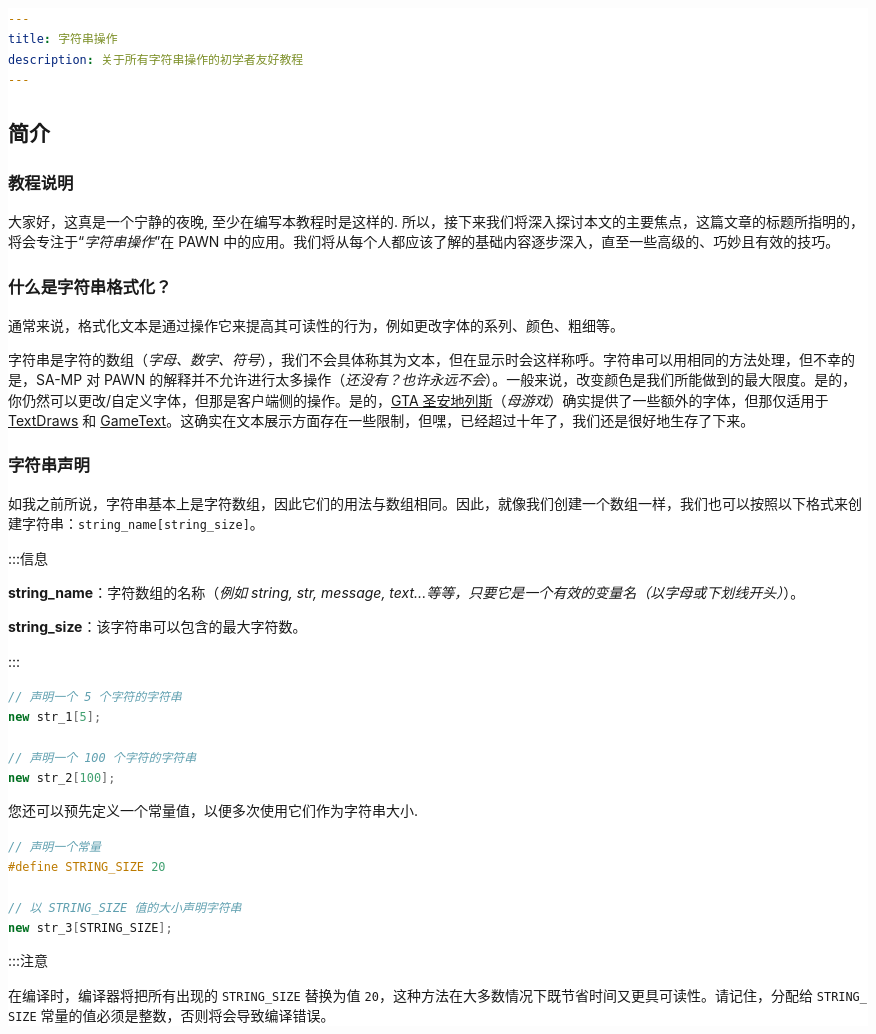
 ```yaml
---
title: 字符串操作
description: 关于所有字符串操作的初学者友好教程
---
```


## 简介

### 教程说明

大家好，这真是一个宁静的夜晚, 至少在编写本教程时是这样的. 所以，接下来我们将深入探讨本文的主要焦点，这篇文章的标题所指明的，将会专注于“_字符串操作_”在 PAWN 中的应用。我们将从每个人都应该了解的基础内容逐步深入，直至一些高级的、巧妙且有效的技巧。

### 什么是字符串格式化？

通常来说，格式化文本是通过操作它来提高其可读性的行为，例如更改字体的系列、颜色、粗细等。

字符串是字符的数组（_字母、数字、符号_），我们不会具体称其为文本，但在显示时会这样称呼。字符串可以用相同的方法处理，但不幸的是，SA-MP 对 PAWN 的解释并不允许进行太多操作（_还没有？也许永远不会_）。一般来说，改变颜色是我们所能做到的最大限度。是的，你仍然可以更改/自定义字体，但那是客户端侧的操作。是的，[GTA 圣安地列斯](https://www.rockstargames.com/sanandreas/)（_母游戏_）确实提供了一些额外的字体，但那仅适用于 [TextDraws](../scripting/resources/textdraws) 和 [GameText](../scripting/functions/GameTextForPlayer)。这确实在文本展示方面存在一些限制，但嘿，已经超过十年了，我们还是很好地生存了下来。

### 字符串声明

如我之前所说，字符串基本上是字符数组，因此它们的用法与数组相同。因此，就像我们创建一个数组一样，我们也可以按照以下格式来创建字符串：`string_name[string_size]`。

:::信息

**string_name**：字符数组的名称（_例如 string, str, message, text...等等，只要它是一个有效的变量名（以字母或下划线开头）_）。

**string_size**：该字符串可以包含的最大字符数。

:::

```cpp
// 声明一个 5 个字符的字符串
new str_1[5];

// 声明一个 100 个字符的字符串
new str_2[100];
```

您还可以预先定义一个常量值，以便多次使用它们作为字符串大小.

```cpp
// 声明一个常量
#define STRING_SIZE 20

// 以 STRING_SIZE 值的大小声明字符串
new str_3[STRING_SIZE];
```

:::注意

在编译时，编译器将把所有出现的 `STRING_SIZE` 替换为值 `20`，这种方法在大多数情况下既节省时间又更具可读性。请记住，分配给 `STRING_SIZE` 常量的值必须是整数，否则将会导致编译错误。
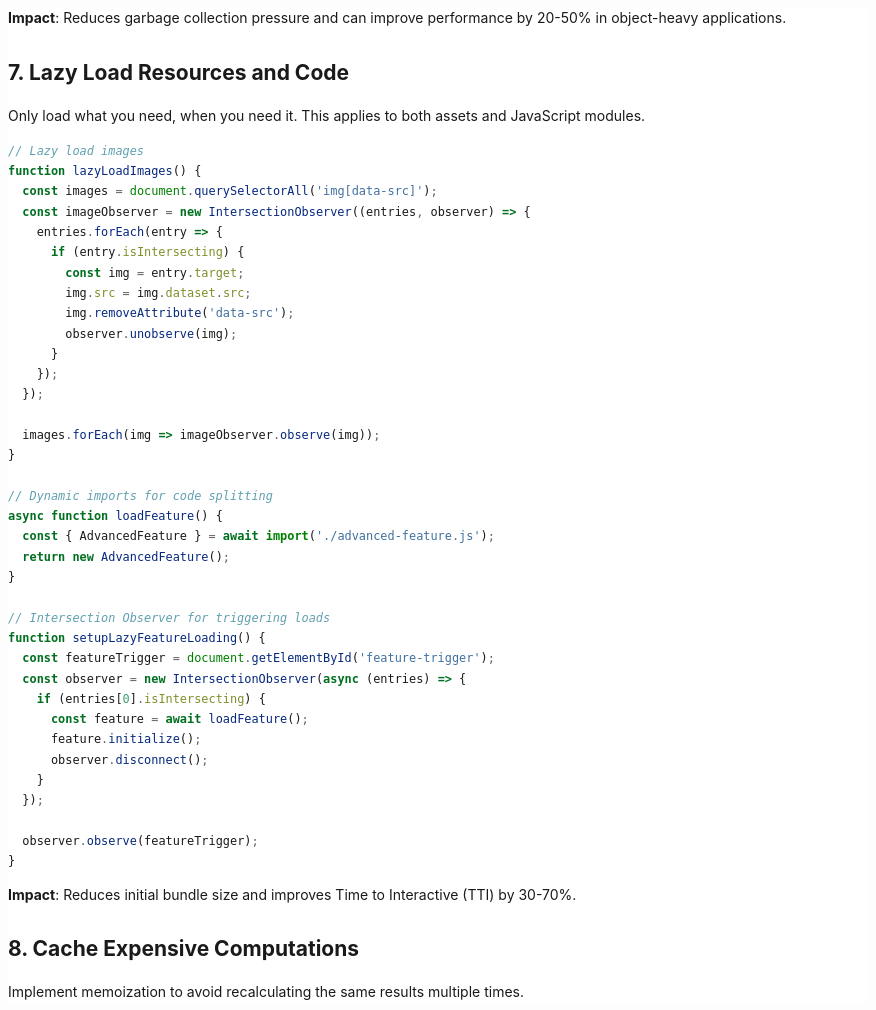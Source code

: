 **Impact**: Reduces garbage collection pressure and can improve performance by 20-50% in object-heavy applications.

## 7. Lazy Load Resources and Code

Only load what you need, when you need it. This applies to both assets and JavaScript modules.

```javascript
// Lazy load images
function lazyLoadImages() {
  const images = document.querySelectorAll('img[data-src]');
  const imageObserver = new IntersectionObserver((entries, observer) => {
    entries.forEach(entry => {
      if (entry.isIntersecting) {
        const img = entry.target;
        img.src = img.dataset.src;
        img.removeAttribute('data-src');
        observer.unobserve(img);
      }
    });
  });
  
  images.forEach(img => imageObserver.observe(img));
}

// Dynamic imports for code splitting
async function loadFeature() {
  const { AdvancedFeature } = await import('./advanced-feature.js');
  return new AdvancedFeature();
}

// Intersection Observer for triggering loads
function setupLazyFeatureLoading() {
  const featureTrigger = document.getElementById('feature-trigger');
  const observer = new IntersectionObserver(async (entries) => {
    if (entries[0].isIntersecting) {
      const feature = await loadFeature();
      feature.initialize();
      observer.disconnect();
    }
  });
  
  observer.observe(featureTrigger);
}
```

**Impact**: Reduces initial bundle size and improves Time to Interactive (TTI) by 30-70%.

## 8. Cache Expensive Computations

Implement memoization to avoid recalculating the same results multiple times.
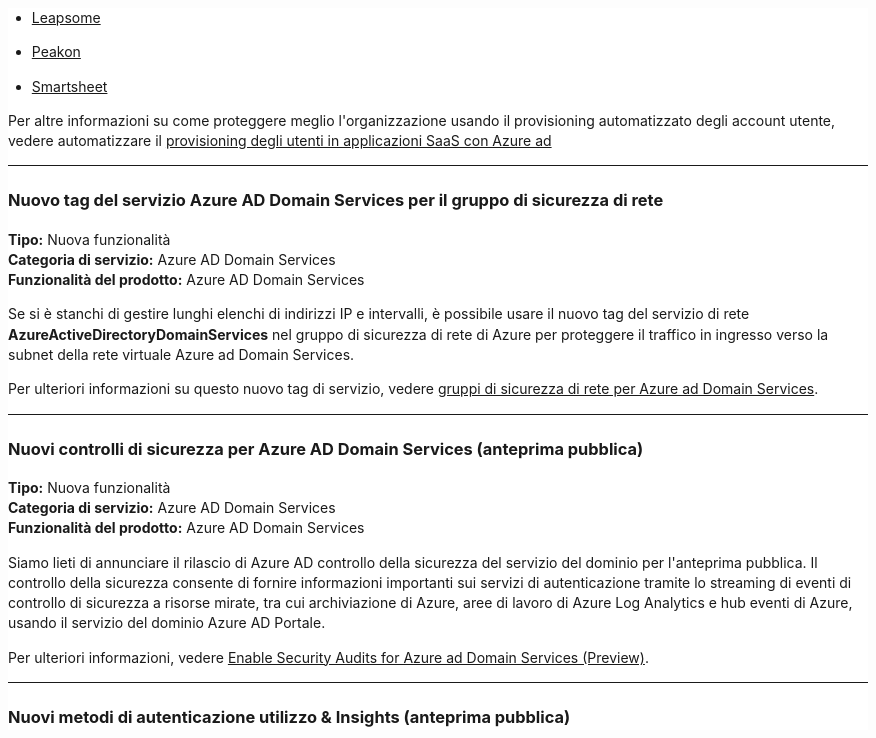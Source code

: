 - [Leapsome](https://docs.microsoft.com/azure/active-directory/saas-apps/leapsome-provisioning-tutorial)

- [Peakon](https://docs.microsoft.com/azure/active-directory/saas-apps/peakon-provisioning-tutorial)

- [Smartsheet](https://docs.microsoft.com/azure/active-directory/saas-apps/smartsheet-provisioning-tutorial)

Per altre informazioni su come proteggere meglio l'organizzazione usando il provisioning automatizzato degli account utente, vedere automatizzare il [provisioning degli utenti in applicazioni SaaS con Azure ad](https://docs.microsoft.com/azure/active-directory/manage-apps/user-provisioning)

---

### <a name="new-azure-ad-domain-services-service-tag-for-network-security-group"></a>Nuovo tag del servizio Azure AD Domain Services per il gruppo di sicurezza di rete

**Tipo:** Nuova funzionalità  
**Categoria di servizio:** Azure AD Domain Services  
**Funzionalità del prodotto:** Azure AD Domain Services

Se si è stanchi di gestire lunghi elenchi di indirizzi IP e intervalli, è possibile usare il nuovo tag del servizio di rete **AzureActiveDirectoryDomainServices** nel gruppo di sicurezza di rete di Azure per proteggere il traffico in ingresso verso la subnet della rete virtuale Azure ad Domain Services.

Per ulteriori informazioni su questo nuovo tag di servizio, vedere [gruppi di sicurezza di rete per Azure ad Domain Services](../../active-directory-domain-services/network-considerations.md#network-security-groups-and-required-ports).

---

### <a name="new-security-audits-for-azure-ad-domain-services-public-preview"></a>Nuovi controlli di sicurezza per Azure AD Domain Services (anteprima pubblica)

**Tipo:** Nuova funzionalità  
**Categoria di servizio:** Azure AD Domain Services  
**Funzionalità del prodotto:** Azure AD Domain Services

Siamo lieti di annunciare il rilascio di Azure AD controllo della sicurezza del servizio del dominio per l'anteprima pubblica. Il controllo della sicurezza consente di fornire informazioni importanti sui servizi di autenticazione tramite lo streaming di eventi di controllo di sicurezza a risorse mirate, tra cui archiviazione di Azure, aree di lavoro di Azure Log Analytics e hub eventi di Azure, usando il servizio del dominio Azure AD Portale.

Per ulteriori informazioni, vedere [Enable Security Audits for Azure ad Domain Services (Preview)](https://docs.microsoft.com/azure/active-directory-domain-services/security-audit-events).

---

### <a name="new-authentication-methods-usage--insights-public-preview"></a>Nuovi metodi di autenticazione utilizzo & Insights (anteprima pubblica)
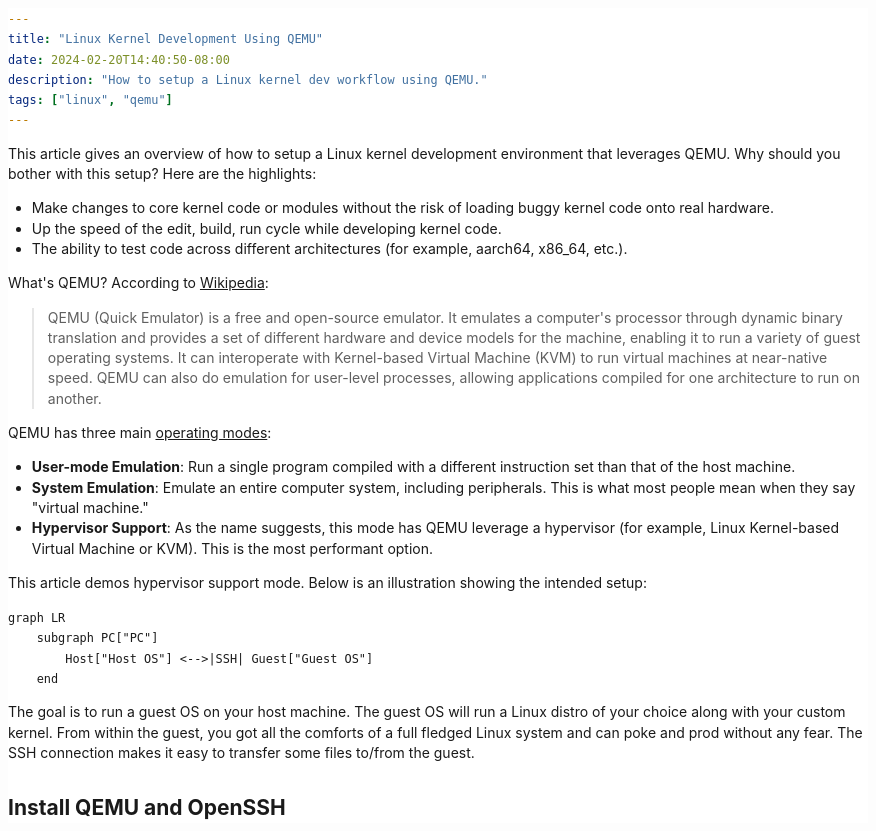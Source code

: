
 ```yaml
---
title: "Linux Kernel Development Using QEMU"
date: 2024-02-20T14:40:50-08:00
description: "How to setup a Linux kernel dev workflow using QEMU."
tags: ["linux", "qemu"]
---
```


This article gives an overview of how to setup a Linux kernel development
environment that leverages QEMU. Why should you bother with this setup? Here are
the highlights:

- Make changes to core kernel code or modules without the risk of loading buggy
  kernel code onto real hardware.
- Up the speed of the edit, build, run cycle while developing kernel code.
- The ability to test code across different architectures (for example, aarch64,
  x86_64, etc.).

What's QEMU? According to [Wikipedia][1]:

> QEMU (Quick Emulator) is a free and open-source emulator. It emulates a
> computer's processor through dynamic binary translation and provides a set of
> different hardware and device models for the machine, enabling it to run a
> variety of guest operating systems. It can interoperate with Kernel-based
> Virtual Machine (KVM) to run virtual machines at near-native speed. QEMU can
> also do emulation for user-level processes, allowing applications compiled for
> one architecture to run on another.

QEMU has three main [operating modes][2]:

- **User-mode Emulation**: Run a single program compiled with a different
  instruction set than that of the host machine.
- **System Emulation**: Emulate an entire computer system, including
  peripherals. This is what most people mean when they say "virtual machine."
- **Hypervisor Support**: As the name suggests, this mode has QEMU leverage a
  hypervisor (for example, Linux Kernel-based Virtual Machine or KVM). This is
  the most performant option.

This article demos hypervisor support mode. Below is an illustration showing the
intended setup:

```mermaid
graph LR
    subgraph PC["PC"]
        Host["Host OS"] <-->|SSH| Guest["Guest OS"]
    end
```

The goal is to run a guest OS on your host machine. The guest OS will run a
Linux distro of your choice along with your custom kernel. From within the
guest, you got all the comforts of a full fledged Linux system and can poke and
prod without any fear. The SSH connection makes it easy to transfer some files
to/from the guest.

## Install QEMU and OpenSSH


[1]: https://en.wikipedia.org/wiki/QEMU
[2]: https://en.wikipedia.org/wiki/QEMU#Operating_modes
[3]: https://knowyourmeme.com/memes/btw-i-use-arch
[4]: https://archlinux.org/download/
[5]: https://en.wikipedia.org/wiki/RTFM#:~:text=RTFM%20is%20an%20initialism%20and,forum%2C%20software%20documentation%20or%20FAQ.
[6]: https://github.com/torvalds/linux/blob/master/kernel/configs/kvm_guest.config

## Task to carry out
Go through the records and show every line with the string "isIntersecting" in it.

## Expected output
      if (entry.isIntersecting) {
    if (entries[0].isIntersecting) {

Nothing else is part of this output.